• [Problem requirements]: Please repeat, exactly and with nothing extra, the line containing "안녕하세요! 블로그 테스트 중입니다." and every line after it up to the end of the material.
#####
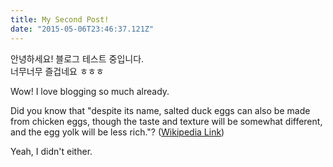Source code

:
```yaml
---
title: My Second Post!
date: "2015-05-06T23:46:37.121Z"
---
```


안녕하세요! 블로그 테스트 중입니다.   
너무너무 즐겁네요 ㅎㅎㅎ

Wow! I love blogging so much already.

Did you know that "despite its name, salted duck eggs can also be made from
chicken eggs, though the taste and texture will be somewhat different, and the
egg yolk will be less rich."?
([Wikipedia Link](https://en.wikipedia.org/wiki/Salted_duck_egg))

Yeah, I didn't either.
#####
• [The answer]:
안녕하세요! 블로그 테스트 중입니다.   
너무너무 즐겁네요 ㅎㅎㅎ

Wow! I love blogging so much already.

Did you know that "despite its name, salted duck eggs can also be made from
chicken eggs, though the taste and texture will be somewhat different, and the
egg yolk will be less rich."?
([Wikipedia Link](https://en.wikipedia.org/wiki/Salted_duck_egg))

Yeah, I didn't either.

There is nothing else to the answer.